Prezes Oddziału Kociewskiego Zrzeszenia Kaszubsko-Pomorskiego w Zblewie, pan Tomasz Damaszk, zaproponował znanemu artyście rzeźbiarzowi ze Zblewa, panu Markowi Pawelcowi, wykonanie kopii figury Matki Bożej Piaseckiej, znajdującej się w sanktuarium w Piasecznie. Zamiar był taki, by ta figura stanęła w ogrodzie diecezjalnym w Pelplinie, wzorem figury Matki Bożej Sianowskiej tam stojącej. Pan Marek zabrał się z ochotą do przygotowania materiału i po uzyskaniu odpowiedniego klocka lipowego drewna – dłuta poszły w ruch.
Co do rzeźby, Marek lubi się zemną konsultować, tak było i tym razem.

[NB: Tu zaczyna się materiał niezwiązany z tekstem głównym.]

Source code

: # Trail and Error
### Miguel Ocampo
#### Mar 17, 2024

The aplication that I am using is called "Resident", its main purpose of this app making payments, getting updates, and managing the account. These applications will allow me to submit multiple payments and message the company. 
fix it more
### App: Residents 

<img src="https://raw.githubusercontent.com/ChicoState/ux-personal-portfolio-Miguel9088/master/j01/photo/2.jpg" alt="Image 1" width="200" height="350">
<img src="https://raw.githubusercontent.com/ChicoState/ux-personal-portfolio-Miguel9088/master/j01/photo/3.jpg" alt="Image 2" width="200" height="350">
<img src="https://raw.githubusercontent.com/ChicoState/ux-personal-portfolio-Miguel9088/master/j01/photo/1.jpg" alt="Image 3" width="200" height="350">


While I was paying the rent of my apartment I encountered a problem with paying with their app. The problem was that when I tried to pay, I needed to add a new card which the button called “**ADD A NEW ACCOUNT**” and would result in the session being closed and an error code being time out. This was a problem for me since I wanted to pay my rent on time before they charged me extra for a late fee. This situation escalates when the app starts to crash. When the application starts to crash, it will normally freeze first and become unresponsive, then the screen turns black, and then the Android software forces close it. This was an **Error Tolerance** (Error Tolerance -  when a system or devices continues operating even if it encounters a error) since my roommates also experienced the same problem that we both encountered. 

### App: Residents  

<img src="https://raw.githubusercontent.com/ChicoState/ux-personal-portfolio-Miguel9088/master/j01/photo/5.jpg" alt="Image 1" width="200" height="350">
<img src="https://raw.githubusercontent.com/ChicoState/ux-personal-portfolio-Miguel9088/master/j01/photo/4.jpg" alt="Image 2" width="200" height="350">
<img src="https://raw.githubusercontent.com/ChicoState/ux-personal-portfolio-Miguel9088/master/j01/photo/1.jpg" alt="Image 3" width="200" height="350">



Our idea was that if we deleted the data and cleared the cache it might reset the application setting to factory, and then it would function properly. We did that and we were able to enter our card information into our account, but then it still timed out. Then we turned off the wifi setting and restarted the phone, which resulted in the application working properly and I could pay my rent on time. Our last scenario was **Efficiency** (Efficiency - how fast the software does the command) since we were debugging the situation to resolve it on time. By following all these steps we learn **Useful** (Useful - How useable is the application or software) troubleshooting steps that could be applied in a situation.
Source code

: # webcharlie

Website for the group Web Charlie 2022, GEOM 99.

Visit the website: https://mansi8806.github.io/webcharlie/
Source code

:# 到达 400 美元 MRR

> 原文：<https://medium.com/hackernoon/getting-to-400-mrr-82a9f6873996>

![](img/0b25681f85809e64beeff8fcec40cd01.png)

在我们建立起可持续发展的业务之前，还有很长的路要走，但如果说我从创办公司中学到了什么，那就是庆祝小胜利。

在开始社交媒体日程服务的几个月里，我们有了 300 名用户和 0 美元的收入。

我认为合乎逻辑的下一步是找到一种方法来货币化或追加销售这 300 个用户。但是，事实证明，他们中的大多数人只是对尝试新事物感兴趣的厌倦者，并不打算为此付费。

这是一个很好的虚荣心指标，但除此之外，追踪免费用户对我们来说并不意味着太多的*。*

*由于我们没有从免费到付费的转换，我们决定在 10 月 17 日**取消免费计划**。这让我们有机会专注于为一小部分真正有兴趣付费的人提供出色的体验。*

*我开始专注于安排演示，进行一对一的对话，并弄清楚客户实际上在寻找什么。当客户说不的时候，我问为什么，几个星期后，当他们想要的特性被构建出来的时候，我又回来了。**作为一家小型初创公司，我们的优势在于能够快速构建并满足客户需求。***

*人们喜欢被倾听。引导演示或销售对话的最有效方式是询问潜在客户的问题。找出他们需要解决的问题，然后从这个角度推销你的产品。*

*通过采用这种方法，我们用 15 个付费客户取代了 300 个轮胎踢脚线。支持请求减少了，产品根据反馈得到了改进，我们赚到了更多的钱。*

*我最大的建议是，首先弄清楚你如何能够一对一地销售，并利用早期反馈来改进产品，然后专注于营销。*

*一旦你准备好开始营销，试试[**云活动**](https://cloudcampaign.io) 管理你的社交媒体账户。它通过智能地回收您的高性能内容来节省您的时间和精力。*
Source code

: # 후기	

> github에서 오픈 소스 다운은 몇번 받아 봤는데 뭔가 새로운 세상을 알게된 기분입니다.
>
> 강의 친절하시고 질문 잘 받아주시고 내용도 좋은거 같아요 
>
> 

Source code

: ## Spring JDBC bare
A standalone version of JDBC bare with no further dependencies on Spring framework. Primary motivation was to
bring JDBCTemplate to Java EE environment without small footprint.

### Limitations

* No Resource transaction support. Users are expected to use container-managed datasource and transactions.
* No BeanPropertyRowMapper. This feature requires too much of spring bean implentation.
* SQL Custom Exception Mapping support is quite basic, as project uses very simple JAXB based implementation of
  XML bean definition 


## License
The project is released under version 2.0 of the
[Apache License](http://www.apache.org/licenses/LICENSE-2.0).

Przysyłał mi zdjęcia z postępu prac, informował o swych dziele panią Ewę Gilewską - kustosz z muzeum etnograficznego w Oliwie, zainteresowaną postępem w pracy twórczej, naszego nowego członka Stowarzyszenia Twórców Ludowych, jakim od roku jest Marek Pawelec.
Po kilku tygodniach, dowiedziałem się od Marka, że gospodarze ogrodu diecezjalnego nie bardzo widzą w jego wystroju figurę wyrzeźbioną przez Marka, bo kolorowa i nie do końca wierna oryginałowi. Ja namawiałem autora do pokrycia polichromią figury, zgodnie z oryginalną kolorystyką cudownej figury Matki Bożej Piaseckiej. Podobno, mogłaby ostatecznie zostać przyjęta i umieszczona w jakimś innym miejscu. Powiedziałem Markowi, że zrobi jak zechce, to jego dzieło, ale ja bym się nie zgodził na tego rodzaju rozwiązanie. Podpowiedziałem, że w Zblewie też jest kościół.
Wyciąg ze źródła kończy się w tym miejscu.